* **PROMPT**:
Set down the full listing exactly as given. Any pictures are to be left out.

* **INFORMATION SUPPLIED**:
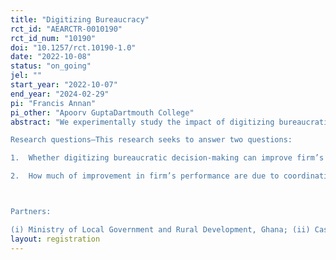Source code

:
 ```yaml
---
title: "Digitizing Bureaucracy"
rct_id: "AEARCTR-0010190"
rct_id_num: "10190"
doi: "10.1257/rct.10190-1.0"
date: "2022-10-08"
status: "on_going"
jel: ""
start_year: "2022-10-07"
end_year: "2024-02-29"
pi: "Francis Annan"
pi_other: "Apoorv GuptaDartmouth College"
abstract: "We experimentally study the impact of digitizing bureaucratic decision-making on performance of small- and medium-sized firms (SMEs) in Ghana. State and local governments often contract out development projects to SMEs – an important environment where fast-digital technology that meaningfully facilitates bureaucratic decision-making on projects will not only improve government’s capacity, but also have the potential to reduce frictions via timely processing and payments for projects to SMEs, with significant implications for increased firm productivity and project outcomes. We partner with the Ministry of Local Government and its technology solutions provider, Casantey Business Solutions Group Ltd., to design and evaluate the impact of a cloud-based solution technology that reduces bureaucratic bottlenecks and uniquely features two structural components (i) addresses coordination failures vs (ii) addresses payment failures. We randomly assign a large pool of select firm-linked projects to the solution technology to uplift projects administration and payments, and carefully measure firm performance.
Research questions—This research seeks to answer two questions:
1.	Whether digitizing bureaucratic decision-making can improve firm’s productivity and performance, and 
2.	How much of improvement in firm’s performance are due to coordination frictions and/or payments concerns?

Partners:
(i) Ministry of Local Government and Rural Development, Ghana; (ii) Casantey Business Solutions Group Ltd., Ghana; (iii) Ghana Statistical Services (GSS)"
layout: registration
---
```


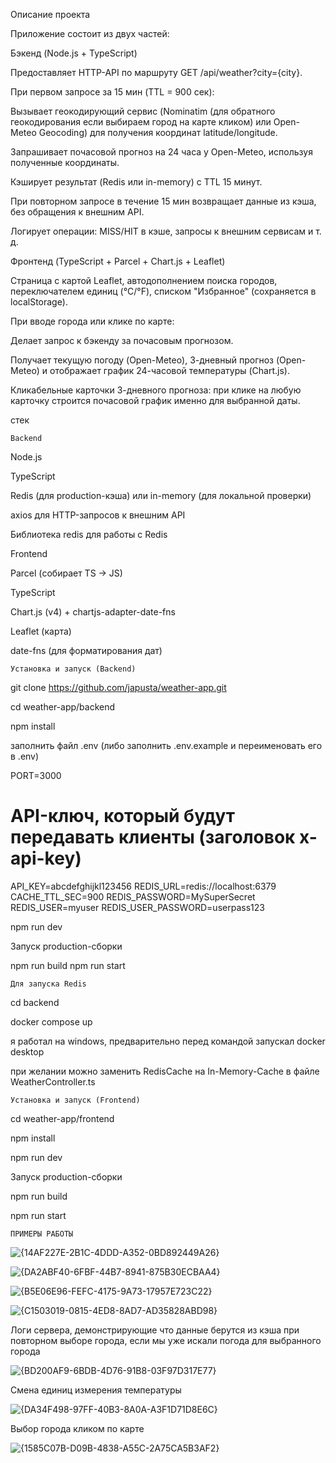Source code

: Описание проекта

Приложение состоит из двух частей:

Бэкенд (Node.js + TypeScript)

Предоставляет HTTP-API по маршруту GET /api/weather?city={city}.

При первом запросе за 15 мин (TTL = 900 сек):

Вызывает геокодирующий сервис (Nominatim (для обратного геокодирования если выбираем город на карте кликом) или Open-Meteo Geocoding) для получения координат latitude/longitude.

Запрашивает почасовой прогноз на 24 часа у Open-Meteo, используя полученные координаты.

Кэширует результат (Redis или in-memory) с TTL 15 минут.

При повторном запросе в течение 15 мин возвращает данные из кэша, без обращения к внешним API.

Логирует операции: MISS/HIT в кэше, запросы к внешним сервисам и т. д.

Фронтенд (TypeScript + Parcel + Chart.js + Leaflet)

Страница с картой Leaflet, автодополнением поиска городов, переключателем единиц (°C/°F), списком "Избранное" (сохраняется в localStorage).

При вводе города или клике по карте:

Делает запрос к бэкенду за почасовым прогнозом.

Получает текущую погоду (Open-Meteo), 3-дневный прогноз (Open-Meteo) и отображает график 24-часовой температуры (Chart.js).

Кликабельные карточки 3-дневного прогноза: при клике на любую карточку строится почасовой график именно для выбранной даты.

стек

```Backend```

Node.js 

TypeScript

Redis (для production-кэша) или in-memory (для локальной проверки)

axios для HTTP-запросов к внешним API

Библиотека redis для работы с Redis



Frontend

Parcel (собирает TS → JS)

TypeScript

Chart.js (v4) + chartjs-adapter-date-fns

Leaflet (карта)

date-fns (для форматирования дат)

```Установка и запуск (Backend)```

git clone https://github.com/japusta/weather-app.git

cd weather-app/backend

npm install

заполнить файл .env (либо заполнить .env.example и переименовать его в .env)

PORT=3000
# API-ключ, который будут передавать клиенты (заголовок x-api-key)
API_KEY=abcdefghijkl123456
REDIS_URL=redis://localhost:6379
CACHE_TTL_SEC=900
REDIS_PASSWORD=MySuperSecret
REDIS_USER=myuser
REDIS_USER_PASSWORD=userpass123

npm run dev

Запуск production-сборки

npm run build
npm run start

```Для запуска Redis```

cd backend

docker compose up

я работал на windows, предварительно перед командой запускал docker desktop

при желании можно заменить RedisCache на In-Memory-Cache в файле WeatherController.ts


```Установка и запуск (Frontend)```

cd weather-app/frontend

npm install

npm run dev

Запуск production-сборки

npm run build

npm run start

```ПРИМЕРЫ РАБОТЫ```

![{14AF227E-2B1C-4DDD-A352-0BD892449A26}](https://github.com/user-attachments/assets/2e164479-b03d-4e74-bb10-92727f89908d)

![{DA2ABF40-6FBF-44B7-8941-875B30ECBAA4}](https://github.com/user-attachments/assets/1c7cfaf1-15f9-44b4-822f-4f6acc219504)

![{B5E06E96-FEFC-4175-9A73-17957E723C22}](https://github.com/user-attachments/assets/f2687b98-20a0-41ea-948a-27b632eecb25)

![{C1503019-0815-4ED8-8AD7-AD35828ABD98}](https://github.com/user-attachments/assets/e55bc6ef-16f9-4edb-b974-d050302b6050)

Логи сервера, демонстрирующие что данные берутся из кэша при повторном выборе города, если мы уже искали погода для выбранного города

![{BD200AF9-6BDB-4D76-91B8-03F97D317E77}](https://github.com/user-attachments/assets/cd201e3c-0a61-4b14-a8ca-287449a890c6)

Смена единиц измерения температуры

![{DA34F498-97FF-40B3-8A0A-A3F1D71D8E6C}](https://github.com/user-attachments/assets/948b2726-e379-46e5-8898-3f396c509ef5)

Выбор города кликом по карте

![{1585C07B-D09B-4838-A55C-2A75CA5B3AF2}](https://github.com/user-attachments/assets/cf5dbf93-4f44-44b6-a5b9-6dc3a8afaa93)

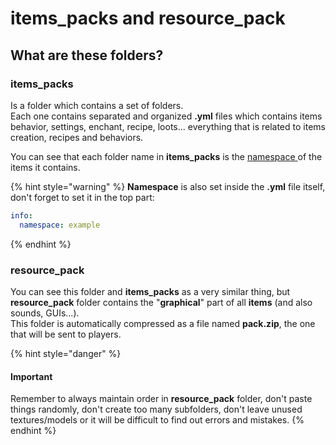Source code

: # items\_packs and resource\_pack

## What are these folders?

### items\_packs

Is a folder which contains a set of folders.\
Each one contains separated and organized **.yml** files which contains items behavior, settings, enchant, recipe, loots... everything that is related to items creation, recipes and behaviors.

You can see that each folder name in **items\_packs** is the [namespace ](namespace.md)of the items it contains.

{% hint style="warning" %}
**Namespace** is also set inside the **.yml** file itself, don't forget to set it in the top part:

```yaml
info:
  namespace: example
```
{% endhint %}

### resource\_pack

You can see this folder and **items\_packs** as a very similar thing, but **resource\_pack** folder contains the "**graphical**" part of all **items** (and also sounds, GUIs...).\
This folder is automatically compressed as a file named **pack.zip**, the one that will be sent to players.

{% hint style="danger" %}
#### **Important**

Remember to always maintain order in **resource\_pack** folder, don't paste things randomly, don't create too many subfolders, don't leave unused textures/models or it will be difficult to find out errors and mistakes.
{% endhint %}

* **WORKED SOLUTION**:
Source code

:
 ```yaml
---
title: "Digitizing Bureaucracy"
rct_id: "AEARCTR-0010190"
rct_id_num: "10190"
doi: "10.1257/rct.10190-1.0"
date: "2022-10-08"
status: "on_going"
jel: ""
start_year: "2022-10-07"
end_year: "2024-02-29"
pi: "Francis Annan"
pi_other: "Apoorv GuptaDartmouth College"
abstract: "We experimentally study the impact of digitizing bureaucratic decision-making on performance of small- and medium-sized firms (SMEs) in Ghana. State and local governments often contract out development projects to SMEs – an important environment where fast-digital technology that meaningfully facilitates bureaucratic decision-making on projects will not only improve government’s capacity, but also have the potential to reduce frictions via timely processing and payments for projects to SMEs, with significant implications for increased firm productivity and project outcomes. We partner with the Ministry of Local Government and its technology solutions provider, Casantey Business Solutions Group Ltd., to design and evaluate the impact of a cloud-based solution technology that reduces bureaucratic bottlenecks and uniquely features two structural components (i) addresses coordination failures vs (ii) addresses payment failures. We randomly assign a large pool of select firm-linked projects to the solution technology to uplift projects administration and payments, and carefully measure firm performance.
Research questions—This research seeks to answer two questions:
1.	Whether digitizing bureaucratic decision-making can improve firm’s productivity and performance, and 
2.	How much of improvement in firm’s performance are due to coordination frictions and/or payments concerns?

Partners:
(i) Ministry of Local Government and Rural Development, Ghana; (ii) Casantey Business Solutions Group Ltd., Ghana; (iii) Ghana Statistical Services (GSS)"
layout: registration
---
```


Source code

: Описание проекта

Приложение состоит из двух частей:

Бэкенд (Node.js + TypeScript)

Предоставляет HTTP-API по маршруту GET /api/weather?city={city}.

При первом запросе за 15 мин (TTL = 900 сек):

Вызывает геокодирующий сервис (Nominatim (для обратного геокодирования если выбираем город на карте кликом) или Open-Meteo Geocoding) для получения координат latitude/longitude.

Запрашивает почасовой прогноз на 24 часа у Open-Meteo, используя полученные координаты.

Кэширует результат (Redis или in-memory) с TTL 15 минут.

При повторном запросе в течение 15 мин возвращает данные из кэша, без обращения к внешним API.

Логирует операции: MISS/HIT в кэше, запросы к внешним сервисам и т. д.

Фронтенд (TypeScript + Parcel + Chart.js + Leaflet)

Страница с картой Leaflet, автодополнением поиска городов, переключателем единиц (°C/°F), списком "Избранное" (сохраняется в localStorage).

При вводе города или клике по карте:

Делает запрос к бэкенду за почасовым прогнозом.

Получает текущую погоду (Open-Meteo), 3-дневный прогноз (Open-Meteo) и отображает график 24-часовой температуры (Chart.js).

Кликабельные карточки 3-дневного прогноза: при клике на любую карточку строится почасовой график именно для выбранной даты.

стек

```Backend```

Node.js 

TypeScript

Redis (для production-кэша) или in-memory (для локальной проверки)

axios для HTTP-запросов к внешним API

Библиотека redis для работы с Redis



Frontend

Parcel (собирает TS → JS)

TypeScript

Chart.js (v4) + chartjs-adapter-date-fns

Leaflet (карта)

date-fns (для форматирования дат)

```Установка и запуск (Backend)```

git clone https://github.com/japusta/weather-app.git

cd weather-app/backend

npm install

заполнить файл .env (либо заполнить .env.example и переименовать его в .env)

PORT=3000
# API-ключ, который будут передавать клиенты (заголовок x-api-key)
API_KEY=abcdefghijkl123456
REDIS_URL=redis://localhost:6379
CACHE_TTL_SEC=900
REDIS_PASSWORD=MySuperSecret
REDIS_USER=myuser
REDIS_USER_PASSWORD=userpass123

npm run dev

Запуск production-сборки

npm run build
npm run start

```Для запуска Redis```

cd backend

docker compose up

я работал на windows, предварительно перед командой запускал docker desktop

при желании можно заменить RedisCache на In-Memory-Cache в файле WeatherController.ts


```Установка и запуск (Frontend)```

cd weather-app/frontend

npm install

npm run dev

Запуск production-сборки

npm run build

npm run start

```ПРИМЕРЫ РАБОТЫ```

![{14AF227E-2B1C-4DDD-A352-0BD892449A26}](https://github.com/user-attachments/assets/2e164479-b03d-4e74-bb10-92727f89908d)

![{DA2ABF40-6FBF-44B7-8941-875B30ECBAA4}](https://github.com/user-attachments/assets/1c7cfaf1-15f9-44b4-822f-4f6acc219504)

![{B5E06E96-FEFC-4175-9A73-17957E723C22}](https://github.com/user-attachments/assets/f2687b98-20a0-41ea-948a-27b632eecb25)

![{C1503019-0815-4ED8-8AD7-AD35828ABD98}](https://github.com/user-attachments/assets/e55bc6ef-16f9-4edb-b974-d050302b6050)

Логи сервера, демонстрирующие что данные берутся из кэша при повторном выборе города, если мы уже искали погода для выбранного города

![{BD200AF9-6BDB-4D76-91B8-03F97D317E77}](https://github.com/user-attachments/assets/cd201e3c-0a61-4b14-a8ca-287449a890c6)

Смена единиц измерения температуры

![{DA34F498-97FF-40B3-8A0A-A3F1D71D8E6C}](https://github.com/user-attachments/assets/948b2726-e379-46e5-8898-3f396c509ef5)

Выбор города кликом по карте

![{1585C07B-D09B-4838-A55C-2A75CA5B3AF2}](https://github.com/user-attachments/assets/cf5dbf93-4f44-44b6-a5b9-6dc3a8afaa93)

Source code

: # items\_packs and resource\_pack

## What are these folders?

### items\_packs

Is a folder which contains a set of folders.\
Each one contains separated and organized **.yml** files which contains items behavior, settings, enchant, recipe, loots... everything that is related to items creation, recipes and behaviors.

You can see that each folder name in **items\_packs** is the [namespace ](namespace.md)of the items it contains.

{% hint style="warning" %}
**Namespace** is also set inside the **.yml** file itself, don't forget to set it in the top part:

```yaml
info:
  namespace: example
```
{% endhint %}

### resource\_pack

You can see this folder and **items\_packs** as a very similar thing, but **resource\_pack** folder contains the "**graphical**" part of all **items** (and also sounds, GUIs...).\
This folder is automatically compressed as a file named **pack.zip**, the one that will be sent to players.

{% hint style="danger" %}
#### **Important**

Remember to always maintain order in **resource\_pack** folder, don't paste things randomly, don't create too many subfolders, don't leave unused textures/models or it will be difficult to find out errors and mistakes.
{% endhint %}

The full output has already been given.